During breaks, he regularly met with Mike and Tina behind the school to smoke; often they hung around in the ‘forbidden’ patio, as protest. "We weren’t really made for each other," he says for the record, in his slightly dramatic manner, which reminds you of a movie script, "but fate brought us together. We were like a secret club, a clandestine ring. Between classes, we always hung around together and talked about God and the world. Or did we really just talk about school? Yes and no. You might say that the school and its system of order were always starting points for particular, repeated discussions. We criticized the teachers. Made fun of them. But we were always trying to comprehend the school system as part of the societal order. You know what I mean: school, civil service, college, job. The path of life. Everything pre-programmed. But my friends and I always talked about what was going on outside of school, too." Around this time, Tina had supposedly had several abortions - and during breaks, they were always trying to think about other things. They imagined a mysterious boss who gave them assignments that led them to cities like Düsseldorf, Paris, and Vienna (as "Charlie’s Angels", they were supposed to gather information in various shopping centers). Looking back, however, Oliver isn’t sure if one particularly memorable break from school routine actually took place. Or if, under the influence of spending so much time watching computer and TV screens, they simply imagined it...
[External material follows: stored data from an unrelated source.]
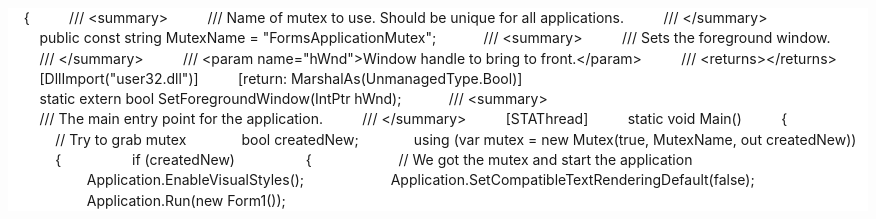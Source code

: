 &nbsp;&nbsp;&nbsp;&nbsp;{&nbsp;
&nbsp;&nbsp;&nbsp;&nbsp;&nbsp;&nbsp;&nbsp;&nbsp;<span class="cs__com">///&nbsp;&lt;summary&gt;</span>&nbsp;
&nbsp;&nbsp;&nbsp;&nbsp;&nbsp;&nbsp;&nbsp;&nbsp;<span class="cs__com">///&nbsp;Name&nbsp;of&nbsp;mutex&nbsp;to&nbsp;use.&nbsp;Should&nbsp;be&nbsp;unique&nbsp;for&nbsp;all&nbsp;applications.</span>&nbsp;
&nbsp;&nbsp;&nbsp;&nbsp;&nbsp;&nbsp;&nbsp;&nbsp;<span class="cs__com">///&nbsp;&lt;/summary&gt;</span>&nbsp;
&nbsp;&nbsp;&nbsp;&nbsp;&nbsp;&nbsp;&nbsp;&nbsp;<span class="cs__keyword">public</span>&nbsp;<span class="cs__keyword">const</span>&nbsp;<span class="cs__keyword">string</span>&nbsp;MutexName&nbsp;=&nbsp;<span class="cs__string">&quot;FormsApplicationMutex&quot;</span>;&nbsp;
&nbsp;
&nbsp;&nbsp;&nbsp;&nbsp;&nbsp;&nbsp;&nbsp;&nbsp;<span class="cs__com">///&nbsp;&lt;summary&gt;</span>&nbsp;
&nbsp;&nbsp;&nbsp;&nbsp;&nbsp;&nbsp;&nbsp;&nbsp;<span class="cs__com">///&nbsp;Sets&nbsp;the&nbsp;foreground&nbsp;window.</span>&nbsp;
&nbsp;&nbsp;&nbsp;&nbsp;&nbsp;&nbsp;&nbsp;&nbsp;<span class="cs__com">///&nbsp;&lt;/summary&gt;</span>&nbsp;
&nbsp;&nbsp;&nbsp;&nbsp;&nbsp;&nbsp;&nbsp;&nbsp;<span class="cs__com">///&nbsp;&lt;param&nbsp;name=&quot;hWnd&quot;&gt;Window&nbsp;handle&nbsp;to&nbsp;bring&nbsp;to&nbsp;front.&lt;/param&gt;</span>&nbsp;
&nbsp;&nbsp;&nbsp;&nbsp;&nbsp;&nbsp;&nbsp;&nbsp;<span class="cs__com">///&nbsp;&lt;returns&gt;&lt;/returns&gt;</span>&nbsp;
&nbsp;&nbsp;&nbsp;&nbsp;&nbsp;&nbsp;&nbsp;&nbsp;[DllImport(<span class="cs__string">&quot;user32.dll&quot;</span>)]&nbsp;
&nbsp;&nbsp;&nbsp;&nbsp;&nbsp;&nbsp;&nbsp;&nbsp;[<span class="cs__keyword">return</span>:&nbsp;MarshalAs(UnmanagedType.Bool)]&nbsp;
&nbsp;&nbsp;&nbsp;&nbsp;&nbsp;&nbsp;&nbsp;&nbsp;<span class="cs__keyword">static</span>&nbsp;<span class="cs__keyword">extern</span>&nbsp;<span class="cs__keyword">bool</span>&nbsp;SetForegroundWindow(IntPtr&nbsp;hWnd);&nbsp;
&nbsp;
&nbsp;&nbsp;&nbsp;&nbsp;&nbsp;&nbsp;&nbsp;&nbsp;<span class="cs__com">///&nbsp;&lt;summary&gt;</span>&nbsp;
&nbsp;&nbsp;&nbsp;&nbsp;&nbsp;&nbsp;&nbsp;&nbsp;<span class="cs__com">///&nbsp;The&nbsp;main&nbsp;entry&nbsp;point&nbsp;for&nbsp;the&nbsp;application.</span>&nbsp;
&nbsp;&nbsp;&nbsp;&nbsp;&nbsp;&nbsp;&nbsp;&nbsp;<span class="cs__com">///&nbsp;&lt;/summary&gt;</span>&nbsp;
&nbsp;&nbsp;&nbsp;&nbsp;&nbsp;&nbsp;&nbsp;&nbsp;[STAThread]&nbsp;
&nbsp;&nbsp;&nbsp;&nbsp;&nbsp;&nbsp;&nbsp;&nbsp;<span class="cs__keyword">static</span>&nbsp;<span class="cs__keyword">void</span>&nbsp;Main()&nbsp;
&nbsp;&nbsp;&nbsp;&nbsp;&nbsp;&nbsp;&nbsp;&nbsp;{&nbsp;
&nbsp;&nbsp;&nbsp;&nbsp;&nbsp;&nbsp;&nbsp;&nbsp;&nbsp;&nbsp;&nbsp;&nbsp;<span class="cs__com">//&nbsp;Try&nbsp;to&nbsp;grab&nbsp;mutex</span>&nbsp;
&nbsp;&nbsp;&nbsp;&nbsp;&nbsp;&nbsp;&nbsp;&nbsp;&nbsp;&nbsp;&nbsp;&nbsp;<span class="cs__keyword">bool</span>&nbsp;createdNew;&nbsp;
&nbsp;&nbsp;&nbsp;&nbsp;&nbsp;&nbsp;&nbsp;&nbsp;&nbsp;&nbsp;&nbsp;&nbsp;<span class="cs__keyword">using</span>&nbsp;(var&nbsp;mutex&nbsp;=&nbsp;<span class="cs__keyword">new</span>&nbsp;Mutex(<span class="cs__keyword">true</span>,&nbsp;MutexName,&nbsp;<span class="cs__keyword">out</span>&nbsp;createdNew))&nbsp;
&nbsp;&nbsp;&nbsp;&nbsp;&nbsp;&nbsp;&nbsp;&nbsp;&nbsp;&nbsp;&nbsp;&nbsp;{&nbsp;
&nbsp;&nbsp;&nbsp;&nbsp;&nbsp;&nbsp;&nbsp;&nbsp;&nbsp;&nbsp;&nbsp;&nbsp;&nbsp;&nbsp;&nbsp;&nbsp;<span class="cs__keyword">if</span>&nbsp;(createdNew)&nbsp;
&nbsp;&nbsp;&nbsp;&nbsp;&nbsp;&nbsp;&nbsp;&nbsp;&nbsp;&nbsp;&nbsp;&nbsp;&nbsp;&nbsp;&nbsp;&nbsp;{&nbsp;
&nbsp;&nbsp;&nbsp;&nbsp;&nbsp;&nbsp;&nbsp;&nbsp;&nbsp;&nbsp;&nbsp;&nbsp;&nbsp;&nbsp;&nbsp;&nbsp;&nbsp;&nbsp;&nbsp;&nbsp;<span class="cs__com">//&nbsp;We&nbsp;got&nbsp;the&nbsp;mutex&nbsp;and&nbsp;start&nbsp;the&nbsp;application</span>&nbsp;
&nbsp;&nbsp;&nbsp;&nbsp;&nbsp;&nbsp;&nbsp;&nbsp;&nbsp;&nbsp;&nbsp;&nbsp;&nbsp;&nbsp;&nbsp;&nbsp;&nbsp;&nbsp;&nbsp;&nbsp;Application.EnableVisualStyles();&nbsp;
&nbsp;&nbsp;&nbsp;&nbsp;&nbsp;&nbsp;&nbsp;&nbsp;&nbsp;&nbsp;&nbsp;&nbsp;&nbsp;&nbsp;&nbsp;&nbsp;&nbsp;&nbsp;&nbsp;&nbsp;Application.SetCompatibleTextRenderingDefault(<span class="cs__keyword">false</span>);&nbsp;
&nbsp;&nbsp;&nbsp;&nbsp;&nbsp;&nbsp;&nbsp;&nbsp;&nbsp;&nbsp;&nbsp;&nbsp;&nbsp;&nbsp;&nbsp;&nbsp;&nbsp;&nbsp;&nbsp;&nbsp;Application.Run(<span class="cs__keyword">new</span>&nbsp;Form1());&nbsp;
As they often did, they crouched together on the ground and smoked cigarettes, making casual remarks every once in a while. The enigmatic building in front of them had a metallic sheen. When they moved, they noticed that they could see their reflections. It was actually an encounter of the third kind, as Tina said later. The building seemed like a UFO to them, a construction from a neighboring planetary system. Amphibian-like, the vaulted roof bulged up and merged smoothly into the outer façade. Suddenly it seemed as if the building had no corners or edges – that it lay like a solid mass of quicksilver in the midday sun. When they squinted, the contours appeared more distinctly, only to disappear again in the next blink of an eye. In the hot air, the reflections in the building’s surfaces overlapped each other; the building seemed to noticeably dissolve, to melt into a kind of malleable mass. While the three sat on the ground, believing that the building was moving backward into the distance, the fluid, matte, silver, sparkling air appeared to be directly in front of them, so close they could almost touch it. "My memory stops right there, just as we started poking around in it with our fingers. I have no idea how it ended."

However, in a probable case of overestimating himself, Oliver has a very good memory of what he now calls his idea of forming cliques: "In class, the talk was always about teamwork and rhizomatic group formation – but we showed the others what that really meant." Instead of dividing up into a few large groups – the usual street gangs – students split into many small groups that were constantly reforming and dissolving. You could count their members on one hand. Often the groups that had been formed in class hung together after school. The group projects made that necessary anyway. Teams frequently worked on their class projects in their free time, since projects lasted for weeks and sometimes months. Some teams started their own companies and are still together. But for some people, the social pressure was too much. Oliver today: "Of course, we survived."